# USAF wer kennt es noch



## potzblitz (21. Februar 2008)

Gibt es inzwischen eine möglichkeit das geniale Flugsimulatorspiel USAF  unter XP oder Vista zu spielen. Hatte unter XP immer Abbrüche

Wer kennt das Spiel noch ???
https://www.youtube.com/watch?v=kBtSibF-eP8




			Dieser Inhalt steht nur eingeloggten Mitgliedern zur Verfügung.
        



http://www.youtube.com/watch?v=OCc1Y_TAM04


----------



## Elkhife (22. Februar 2008)

Nehm doch ne VM


----------



## riedochs (23. Februar 2008)

3D Beschleunigung unter VM Ware geht nicht


----------



## STSLeon (20. April 2008)

Hab das Spiel auch geliebt, hatte aber unter XP nie Probleme gehabt.
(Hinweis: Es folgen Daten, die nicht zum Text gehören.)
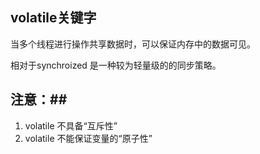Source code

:volatile关键字
-----------------------
当多个线程进行操作共享数据时，可以保证内存中的数据可见。

相对于synchroized 是一种较为轻量级的的同步策略。

## 注意：##
1. volatile 不具备“互斥性”
2. volatile 不能保证变量的“原子性”
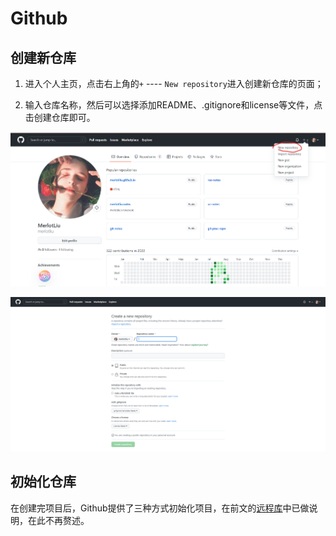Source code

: # Github

## 创建新仓库

1. 进入个人主页，点击右上角的`+` ---- `New repository`进入创建新仓库的页面；

2. 输入仓库名称，然后可以选择添加README、.gitignore和license等文件，点击创建仓库即可。

![image-20220819180707156](../.gitbook/assets/github.assets/image-20220819130031289.png)

![image-20220819181214242](../.gitbook/assets/github.assets/image-20220819181214242.png)

## 初始化仓库

在创建完项目后，Github提供了三种方式初始化项目，在前文的[远程库](./git-tutorials-5-remote)中已做说明，在此不再赘述。



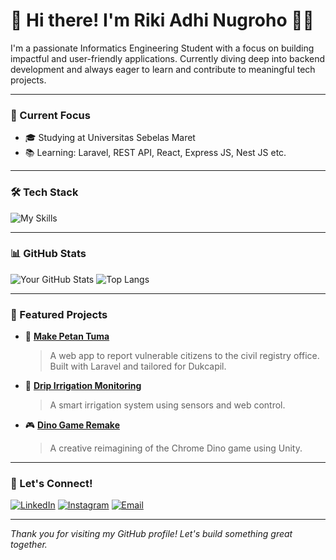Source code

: # 👋 Hi there! I'm Riki Adhi Nugroho 👨‍💻

I'm a passionate Informatics Engineering Student with a focus on building impactful and user-friendly applications. Currently diving deep into backend development and always eager to learn and contribute to meaningful tech projects.

---

### 💼 Current Focus
- 🎓 Studying at Universitas Sebelas Maret
- 📚 Learning: Laravel, REST API, React, Express JS, Nest JS etc.

---

### 🛠️ Tech Stack
![My Skills](https://skillicons.dev/icons?i=html,css,js,php,laravel,vue,react,tailwind,mysql,git,github,vscode)

---

### 📊 GitHub Stats
![Your GitHub Stats](https://github-readme-stats.vercel.app/api?username=yourusername&show_icons=true&theme=tokyonight&count_private=true)
![Top Langs](https://github-readme-stats.vercel.app/api/top-langs/?username=yourusername&layout=compact&theme=tokyonight)

---

### 📂 Featured Projects

- 🧾 [**Make Petan Tuma**](link-ke-repo)
  > A web app to report vulnerable citizens to the civil registry office. Built with Laravel and tailored for Dukcapil.

- 🌱 [**Drip Irrigation Monitoring**](link-ke-repo)
  > A smart irrigation system using sensors and web control.

- 🎮 [**Dino Game Remake**](link-ke-repo)
  > A creative reimagining of the Chrome Dino game using Unity.

---

### 🤝 Let's Connect!
[![LinkedIn](https://img.shields.io/badge/LinkedIn-blue?style=for-the-badge&logo=linkedin&logoColor=white)](https://linkedin.com/in/rikiadhin)
[![Instagram](https://img.shields.io/badge/Instagram-E4405F?style=for-the-badge&logo=instagram&logoColor=white)](https://instagram.com/rikiadhin)
[![Email](https://img.shields.io/badge/Email-D14836?style=for-the-badge&logo=gmail&logoColor=white)](mailto:rikiadhin@gmail.com)

---

_Thank you for visiting my GitHub profile! Let's build something great together._


<!---
zidanfathulhakim/zidanfathulhakim is a ✨ special ✨ repository because its `README.md` (this file) appears on your GitHub profile.
You can click the Preview link to take a look at your changes.
--->
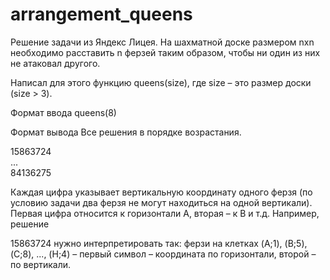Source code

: # arrangement_queens
Решение задачи из Яндекс Лицея. 
На шахматной доске размером nxn необходимо расставить n ферзей таким образом, чтобы ни один из них не атаковал другого.

Написал для этого функцию queens(size), где size – это размер доски (size > 3).

Формат ввода
queens(8)

Формат вывода
Все решения в порядке возрастания.

15863724  
...  
84136275

Каждая цифра указывает вертикальную координату одного ферзя (по условию задачи два ферзя не могут находиться на одной вертикали). Первая цифра относится к горизонтали А, вторая – к B и т.д. Например, решение

 15863724
нужно интерпретировать так: ферзи на клетках (A;1), (B;5), (C;8), ..., (H;4) – первый символ – координата по горизонтали, второй – по вертикали.
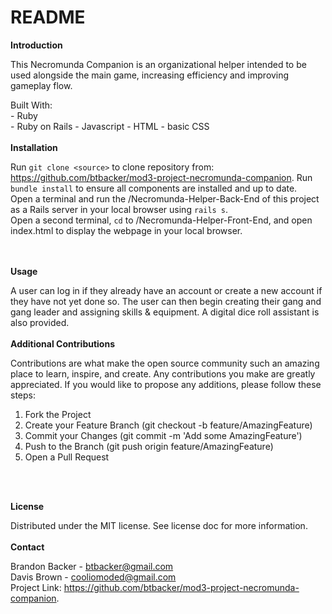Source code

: # README

<strong>Introduction</strong>

This Necromunda Companion is an organizational helper intended to be used alongside the main game, increasing efficiency and improving gameplay flow. 

Built With: <br>
    - Ruby <br>
    - Ruby on Rails
    - Javascript
    - HTML
    - basic CSS
    <!-- - [additional services] -->
<br>
<br>
<strong>Installation</strong>

Run `git clone <source>` to clone repository from: https://github.com/btbacker/mod3-project-necromunda-companion.
Run `bundle install` to ensure all components are installed and up to date. <br>
Open a terminal and run the /Necromunda-Helper-Back-End of this project as a Rails server in your local browser using `rails s`. <br>
Open a second terminal, `cd` to /Necromunda-Helper-Front-End, and open index.html to display the webpage in your local browser. <br>

<br>
<br>
<strong>Usage</strong>

A user can log in if they already have an account or create a new account if they have not yet done so.  The user can then begin creating their gang and gang leader and assigning skills & equipment.  A digital dice roll assistant is also provided.
<br>
<br>
<strong>Additional Contributions</strong>

Contributions are what make the open source community such an amazing place to learn, inspire, and create. Any contributions you make are greatly appreciated.  If you would like to propose any additions, please follow these steps:

1.  Fork the Project
2.  Create your Feature Branch (git checkout -b feature/AmazingFeature)
3.  Commit your Changes (git commit -m 'Add some AmazingFeature')
4.  Push to the Branch (git push origin feature/AmazingFeature)
5.  Open a Pull Request
<br>
<br>

<strong>License</strong>

Distributed under the MIT license.  See license doc for more information.
<br>
<br>
<strong>Contact</strong>

Brandon Backer - btbacker@gmail.com<br>
Davis Brown - cooliomoded@gmail.com<br>
Project Link: https://github.com/btbacker/mod3-project-necromunda-companion.


<!-- This README would normally document whatever steps are necessary to get the
application up and running.

Things you may want to cover:

* Ruby version

* System dependencies

* Configuration

* Database creation

* Database initialization

* How to run the test suite

* Services (job queues, cache servers, search engines, etc.)

* Deployment instructions

* ... -->
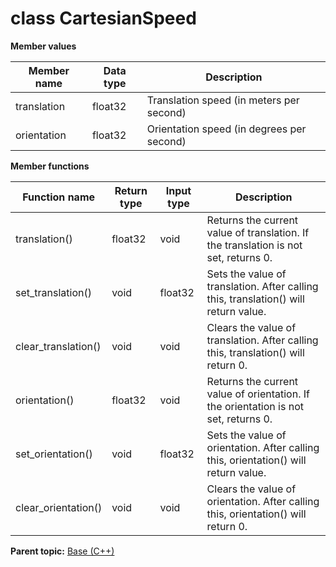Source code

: # class CartesianSpeed

 **Member values** 

|Member name|Data type|Description|
|-----------|---------|-----------|
|translation|float32|Translation speed \(in meters per second\)|
|orientation|float32|Orientation speed \(in degrees per second\)|

 **Member functions** 

|Function name|Return type|Input type|Description|
|-------------|-----------|----------|-----------|
|translation\(\)|float32|void|Returns the current value of translation. If the translation is not set, returns 0.|
|set\_translation\(\)|void|float32|Sets the value of translation. After calling this, translation\(\) will return value.|
|clear\_translation\(\)|void|void|Clears the value of translation. After calling this, translation\(\) will return 0.|
|orientation\(\)|float32|void|Returns the current value of orientation. If the orientation is not set, returns 0.|
|set\_orientation\(\)|void|float32|Sets the value of orientation. After calling this, orientation\(\) will return value.|
|clear\_orientation\(\)|void|void|Clears the value of orientation. After calling this, orientation\(\) will return 0.|

**Parent topic:** [Base \(C++\)](../../summary_pages/Base.md)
Lief immer stabil und flüssig.


----------



## Stefan Payne (20. April 2008)

Kenn nur USNF und USMF...


----------



## potzblitz (26. April 2008)

Und was ist USNF und USMF


----------



## Stefan Payne (27. April 2008)

US Navy Fighter und die MissionsCD US Marine Fighter.


----------



## potzblitz (27. April 2008)

Ist aber schon etwas älter von 94 wenn ich mich recht erinnere, das kann man schon vergessen

IAF war auch noch so guter Titel von Janes


----------



## Stefan Payne (27. April 2008)

Ja, so um den Dreh rum dürfts gewesen sein...


----------